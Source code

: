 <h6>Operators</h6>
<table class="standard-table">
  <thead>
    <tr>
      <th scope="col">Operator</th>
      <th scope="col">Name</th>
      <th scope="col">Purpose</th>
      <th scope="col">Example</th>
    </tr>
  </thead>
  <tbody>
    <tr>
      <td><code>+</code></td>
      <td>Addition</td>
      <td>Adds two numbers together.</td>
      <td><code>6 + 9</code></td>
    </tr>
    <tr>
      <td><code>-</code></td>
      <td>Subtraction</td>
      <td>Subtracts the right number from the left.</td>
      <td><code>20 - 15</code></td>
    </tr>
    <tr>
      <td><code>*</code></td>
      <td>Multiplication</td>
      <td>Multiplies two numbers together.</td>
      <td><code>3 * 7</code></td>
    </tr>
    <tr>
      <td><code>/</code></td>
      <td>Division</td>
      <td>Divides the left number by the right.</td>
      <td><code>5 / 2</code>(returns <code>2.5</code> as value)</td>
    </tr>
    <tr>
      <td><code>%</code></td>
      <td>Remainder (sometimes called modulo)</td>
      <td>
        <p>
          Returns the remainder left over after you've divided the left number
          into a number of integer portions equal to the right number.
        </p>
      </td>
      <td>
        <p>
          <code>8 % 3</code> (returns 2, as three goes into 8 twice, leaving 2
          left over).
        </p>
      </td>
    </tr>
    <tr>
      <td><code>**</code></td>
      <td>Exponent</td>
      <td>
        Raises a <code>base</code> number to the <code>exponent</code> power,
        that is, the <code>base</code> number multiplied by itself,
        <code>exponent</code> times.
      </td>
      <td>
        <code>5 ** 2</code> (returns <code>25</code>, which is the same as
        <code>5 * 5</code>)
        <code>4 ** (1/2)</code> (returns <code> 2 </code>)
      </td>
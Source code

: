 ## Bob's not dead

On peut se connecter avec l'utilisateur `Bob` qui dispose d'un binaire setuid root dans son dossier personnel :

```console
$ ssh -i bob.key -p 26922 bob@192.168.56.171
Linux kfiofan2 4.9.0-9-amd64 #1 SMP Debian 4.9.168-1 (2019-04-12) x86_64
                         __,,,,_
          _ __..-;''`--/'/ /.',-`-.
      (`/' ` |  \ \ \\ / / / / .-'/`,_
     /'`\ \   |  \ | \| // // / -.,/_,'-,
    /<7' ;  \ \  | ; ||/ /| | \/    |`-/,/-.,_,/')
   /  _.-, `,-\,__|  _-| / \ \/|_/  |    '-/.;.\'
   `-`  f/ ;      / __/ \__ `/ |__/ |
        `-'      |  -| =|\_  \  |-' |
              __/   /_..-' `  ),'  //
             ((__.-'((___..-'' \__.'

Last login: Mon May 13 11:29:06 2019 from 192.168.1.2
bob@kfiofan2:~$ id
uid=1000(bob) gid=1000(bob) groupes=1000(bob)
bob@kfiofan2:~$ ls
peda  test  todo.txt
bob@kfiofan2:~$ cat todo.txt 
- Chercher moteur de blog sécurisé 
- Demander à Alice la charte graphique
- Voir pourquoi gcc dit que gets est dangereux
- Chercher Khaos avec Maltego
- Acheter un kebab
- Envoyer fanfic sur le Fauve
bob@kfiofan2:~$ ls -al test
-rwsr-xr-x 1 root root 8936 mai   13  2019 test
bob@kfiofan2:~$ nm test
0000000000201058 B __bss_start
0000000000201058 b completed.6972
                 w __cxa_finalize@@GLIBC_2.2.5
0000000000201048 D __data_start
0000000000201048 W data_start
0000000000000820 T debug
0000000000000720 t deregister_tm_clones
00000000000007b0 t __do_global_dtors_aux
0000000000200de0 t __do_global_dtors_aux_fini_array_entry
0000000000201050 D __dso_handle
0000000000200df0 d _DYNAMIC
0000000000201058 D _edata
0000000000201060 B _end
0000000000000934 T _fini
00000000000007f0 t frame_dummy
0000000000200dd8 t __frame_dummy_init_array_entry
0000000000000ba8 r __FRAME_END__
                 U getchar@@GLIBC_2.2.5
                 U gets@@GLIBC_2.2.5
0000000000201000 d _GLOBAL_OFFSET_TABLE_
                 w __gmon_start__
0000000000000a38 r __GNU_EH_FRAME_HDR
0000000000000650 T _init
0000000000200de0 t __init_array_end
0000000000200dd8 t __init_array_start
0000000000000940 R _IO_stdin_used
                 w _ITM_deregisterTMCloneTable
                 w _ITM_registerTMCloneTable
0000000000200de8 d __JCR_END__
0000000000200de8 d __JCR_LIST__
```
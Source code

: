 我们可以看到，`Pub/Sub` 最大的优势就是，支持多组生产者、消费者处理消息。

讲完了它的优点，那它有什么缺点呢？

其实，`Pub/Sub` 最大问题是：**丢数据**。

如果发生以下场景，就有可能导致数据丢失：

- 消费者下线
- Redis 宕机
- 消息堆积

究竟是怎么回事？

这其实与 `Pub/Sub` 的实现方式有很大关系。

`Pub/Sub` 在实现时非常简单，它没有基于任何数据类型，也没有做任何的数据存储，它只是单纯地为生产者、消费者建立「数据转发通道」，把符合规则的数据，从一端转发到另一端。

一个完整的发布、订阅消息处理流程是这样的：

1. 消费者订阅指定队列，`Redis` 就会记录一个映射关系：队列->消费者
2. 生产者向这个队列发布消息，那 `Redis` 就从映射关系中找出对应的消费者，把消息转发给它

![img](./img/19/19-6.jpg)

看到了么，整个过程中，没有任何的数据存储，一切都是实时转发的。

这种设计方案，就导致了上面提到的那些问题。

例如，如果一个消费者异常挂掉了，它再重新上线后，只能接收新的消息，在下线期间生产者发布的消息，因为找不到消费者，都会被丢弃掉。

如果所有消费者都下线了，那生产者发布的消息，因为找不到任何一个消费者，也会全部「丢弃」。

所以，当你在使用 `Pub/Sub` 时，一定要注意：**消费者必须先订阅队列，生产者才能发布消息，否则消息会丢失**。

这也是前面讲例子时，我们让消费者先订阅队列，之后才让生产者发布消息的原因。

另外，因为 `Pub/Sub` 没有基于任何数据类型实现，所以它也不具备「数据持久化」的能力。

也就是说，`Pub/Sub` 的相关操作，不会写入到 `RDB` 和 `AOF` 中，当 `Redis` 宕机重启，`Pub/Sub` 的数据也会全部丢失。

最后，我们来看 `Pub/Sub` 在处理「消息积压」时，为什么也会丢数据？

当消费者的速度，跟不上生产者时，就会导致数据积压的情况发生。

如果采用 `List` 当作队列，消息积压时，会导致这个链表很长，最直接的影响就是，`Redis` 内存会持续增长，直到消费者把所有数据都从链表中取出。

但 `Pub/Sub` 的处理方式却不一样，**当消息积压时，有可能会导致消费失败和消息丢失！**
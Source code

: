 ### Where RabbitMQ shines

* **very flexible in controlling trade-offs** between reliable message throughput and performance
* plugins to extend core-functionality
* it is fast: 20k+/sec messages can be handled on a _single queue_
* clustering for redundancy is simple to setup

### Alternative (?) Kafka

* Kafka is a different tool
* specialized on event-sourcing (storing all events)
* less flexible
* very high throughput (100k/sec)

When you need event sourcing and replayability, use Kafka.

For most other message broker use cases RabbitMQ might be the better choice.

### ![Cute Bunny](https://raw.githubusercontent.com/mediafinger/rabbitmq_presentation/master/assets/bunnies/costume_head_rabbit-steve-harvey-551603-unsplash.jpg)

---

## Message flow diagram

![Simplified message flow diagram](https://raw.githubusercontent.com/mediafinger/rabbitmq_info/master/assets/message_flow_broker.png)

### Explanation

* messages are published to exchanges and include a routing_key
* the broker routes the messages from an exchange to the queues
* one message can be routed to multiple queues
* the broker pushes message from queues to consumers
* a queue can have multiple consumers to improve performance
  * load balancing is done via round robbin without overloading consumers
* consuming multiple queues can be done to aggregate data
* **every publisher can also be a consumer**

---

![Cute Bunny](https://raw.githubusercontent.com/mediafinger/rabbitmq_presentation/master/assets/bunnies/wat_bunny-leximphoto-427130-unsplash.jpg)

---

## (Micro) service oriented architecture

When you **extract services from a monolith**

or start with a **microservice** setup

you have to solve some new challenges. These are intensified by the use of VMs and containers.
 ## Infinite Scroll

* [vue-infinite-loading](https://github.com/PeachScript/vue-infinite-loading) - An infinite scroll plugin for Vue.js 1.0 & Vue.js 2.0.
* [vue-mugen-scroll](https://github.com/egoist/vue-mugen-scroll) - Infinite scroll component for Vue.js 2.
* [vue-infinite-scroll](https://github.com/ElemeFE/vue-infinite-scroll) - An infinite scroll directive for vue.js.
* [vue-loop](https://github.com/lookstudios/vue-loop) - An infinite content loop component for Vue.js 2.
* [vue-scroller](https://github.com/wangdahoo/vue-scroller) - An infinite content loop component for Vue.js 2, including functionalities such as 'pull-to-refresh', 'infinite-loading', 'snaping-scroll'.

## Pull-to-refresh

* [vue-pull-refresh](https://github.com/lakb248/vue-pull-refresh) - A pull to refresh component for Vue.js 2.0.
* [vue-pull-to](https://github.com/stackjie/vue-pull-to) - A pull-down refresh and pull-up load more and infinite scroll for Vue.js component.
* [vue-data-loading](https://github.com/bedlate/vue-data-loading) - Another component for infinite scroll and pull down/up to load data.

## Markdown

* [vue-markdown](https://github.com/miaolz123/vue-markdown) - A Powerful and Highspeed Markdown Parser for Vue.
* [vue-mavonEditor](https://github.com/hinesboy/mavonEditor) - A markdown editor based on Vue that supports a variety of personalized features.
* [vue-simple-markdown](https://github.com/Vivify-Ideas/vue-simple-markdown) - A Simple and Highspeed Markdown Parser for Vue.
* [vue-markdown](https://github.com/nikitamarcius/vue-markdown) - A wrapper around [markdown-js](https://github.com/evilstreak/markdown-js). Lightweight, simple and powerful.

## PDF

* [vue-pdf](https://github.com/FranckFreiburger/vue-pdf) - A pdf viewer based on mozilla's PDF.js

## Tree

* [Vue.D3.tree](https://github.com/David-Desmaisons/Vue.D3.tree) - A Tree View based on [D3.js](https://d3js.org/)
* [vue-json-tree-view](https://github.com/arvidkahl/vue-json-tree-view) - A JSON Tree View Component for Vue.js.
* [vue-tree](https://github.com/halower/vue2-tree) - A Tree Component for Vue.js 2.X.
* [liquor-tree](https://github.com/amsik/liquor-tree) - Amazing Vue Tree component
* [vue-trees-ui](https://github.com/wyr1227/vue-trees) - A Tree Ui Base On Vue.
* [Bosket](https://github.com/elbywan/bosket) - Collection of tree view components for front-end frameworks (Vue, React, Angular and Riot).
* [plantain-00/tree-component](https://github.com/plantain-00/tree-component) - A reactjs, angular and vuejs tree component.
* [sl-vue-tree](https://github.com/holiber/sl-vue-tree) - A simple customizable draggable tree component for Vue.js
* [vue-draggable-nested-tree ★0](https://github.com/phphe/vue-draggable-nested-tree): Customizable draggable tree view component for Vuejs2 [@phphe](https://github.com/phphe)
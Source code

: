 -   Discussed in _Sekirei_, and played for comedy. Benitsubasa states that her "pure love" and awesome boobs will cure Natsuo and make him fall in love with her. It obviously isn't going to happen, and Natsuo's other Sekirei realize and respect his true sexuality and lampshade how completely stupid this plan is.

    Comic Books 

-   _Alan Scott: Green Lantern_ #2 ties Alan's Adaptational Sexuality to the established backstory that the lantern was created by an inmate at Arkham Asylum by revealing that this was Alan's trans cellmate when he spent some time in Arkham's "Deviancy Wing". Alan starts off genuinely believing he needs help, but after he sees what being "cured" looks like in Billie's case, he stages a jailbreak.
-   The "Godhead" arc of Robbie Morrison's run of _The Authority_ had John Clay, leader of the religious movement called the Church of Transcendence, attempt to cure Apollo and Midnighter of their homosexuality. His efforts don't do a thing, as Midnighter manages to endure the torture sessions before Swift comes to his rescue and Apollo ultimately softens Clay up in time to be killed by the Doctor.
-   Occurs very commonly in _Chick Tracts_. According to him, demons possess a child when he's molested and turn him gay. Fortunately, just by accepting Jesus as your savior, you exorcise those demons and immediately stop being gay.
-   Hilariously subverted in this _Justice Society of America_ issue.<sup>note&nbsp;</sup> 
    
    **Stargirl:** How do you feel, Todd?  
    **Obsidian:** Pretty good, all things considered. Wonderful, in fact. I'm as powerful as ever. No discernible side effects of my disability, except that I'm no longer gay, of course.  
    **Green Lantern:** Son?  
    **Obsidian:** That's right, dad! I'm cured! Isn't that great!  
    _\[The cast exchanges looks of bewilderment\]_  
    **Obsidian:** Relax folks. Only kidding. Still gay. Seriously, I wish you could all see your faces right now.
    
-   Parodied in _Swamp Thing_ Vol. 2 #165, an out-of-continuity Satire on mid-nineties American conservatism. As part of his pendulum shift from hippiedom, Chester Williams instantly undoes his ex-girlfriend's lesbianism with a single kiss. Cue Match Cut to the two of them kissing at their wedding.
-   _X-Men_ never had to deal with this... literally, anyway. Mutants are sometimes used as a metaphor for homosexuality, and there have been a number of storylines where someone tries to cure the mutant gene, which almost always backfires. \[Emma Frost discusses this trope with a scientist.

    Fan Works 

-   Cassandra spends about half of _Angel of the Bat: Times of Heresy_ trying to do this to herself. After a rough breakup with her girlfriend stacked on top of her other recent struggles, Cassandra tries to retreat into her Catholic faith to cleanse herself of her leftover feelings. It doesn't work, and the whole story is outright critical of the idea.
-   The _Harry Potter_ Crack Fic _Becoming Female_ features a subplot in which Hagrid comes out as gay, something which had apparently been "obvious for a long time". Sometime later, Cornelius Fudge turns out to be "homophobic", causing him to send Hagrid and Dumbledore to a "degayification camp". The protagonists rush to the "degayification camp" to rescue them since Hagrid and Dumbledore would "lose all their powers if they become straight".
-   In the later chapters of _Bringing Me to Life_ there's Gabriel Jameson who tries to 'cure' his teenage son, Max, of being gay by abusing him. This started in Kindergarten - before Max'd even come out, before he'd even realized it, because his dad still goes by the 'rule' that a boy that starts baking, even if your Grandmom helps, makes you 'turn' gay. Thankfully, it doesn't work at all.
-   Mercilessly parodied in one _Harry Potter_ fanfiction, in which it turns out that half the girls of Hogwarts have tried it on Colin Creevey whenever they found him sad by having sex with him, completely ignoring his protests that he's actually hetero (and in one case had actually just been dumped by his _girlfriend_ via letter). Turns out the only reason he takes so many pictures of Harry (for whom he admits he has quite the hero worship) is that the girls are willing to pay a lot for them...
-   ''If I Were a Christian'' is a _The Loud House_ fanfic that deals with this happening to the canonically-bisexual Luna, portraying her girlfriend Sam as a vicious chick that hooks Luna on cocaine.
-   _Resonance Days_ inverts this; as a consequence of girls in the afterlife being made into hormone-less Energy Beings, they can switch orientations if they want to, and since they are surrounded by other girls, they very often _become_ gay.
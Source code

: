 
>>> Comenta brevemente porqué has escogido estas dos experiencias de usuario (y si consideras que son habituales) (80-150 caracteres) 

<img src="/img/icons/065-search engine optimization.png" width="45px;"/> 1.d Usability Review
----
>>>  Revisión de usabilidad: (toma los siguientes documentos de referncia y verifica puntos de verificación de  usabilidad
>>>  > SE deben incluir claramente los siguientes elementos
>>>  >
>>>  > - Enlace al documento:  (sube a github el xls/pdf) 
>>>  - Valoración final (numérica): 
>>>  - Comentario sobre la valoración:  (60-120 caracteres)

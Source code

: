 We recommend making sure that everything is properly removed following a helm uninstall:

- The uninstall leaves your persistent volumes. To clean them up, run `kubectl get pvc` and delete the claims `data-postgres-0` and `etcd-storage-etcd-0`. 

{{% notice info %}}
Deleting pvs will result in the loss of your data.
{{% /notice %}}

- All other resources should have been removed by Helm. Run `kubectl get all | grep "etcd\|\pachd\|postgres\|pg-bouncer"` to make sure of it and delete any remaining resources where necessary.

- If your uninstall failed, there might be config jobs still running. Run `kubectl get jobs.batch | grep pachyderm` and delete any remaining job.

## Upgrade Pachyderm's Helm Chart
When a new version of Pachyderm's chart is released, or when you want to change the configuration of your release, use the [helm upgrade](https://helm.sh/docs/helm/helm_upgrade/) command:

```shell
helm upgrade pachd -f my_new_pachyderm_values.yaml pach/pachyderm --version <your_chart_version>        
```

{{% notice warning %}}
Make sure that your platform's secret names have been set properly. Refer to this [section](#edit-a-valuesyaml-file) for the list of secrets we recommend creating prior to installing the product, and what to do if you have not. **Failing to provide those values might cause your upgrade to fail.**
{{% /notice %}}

-*-

◆ PROBLEM REQUIREMENTS
Give only the lines from the one holding "left over)." through the one holding "<code>exponent</code> times.", each restated exactly as it appears above.

◆ FINISHED EXERCISE
          left over).
        </p>
      </td>
    </tr>
    <tr>
      <td><code>**</code></td>
      <td>Exponent</td>
      <td>
        Raises a <code>base</code> number to the <code>exponent</code> power,
        that is, the <code>base</code> number multiplied by itself,
        <code>exponent</code> times.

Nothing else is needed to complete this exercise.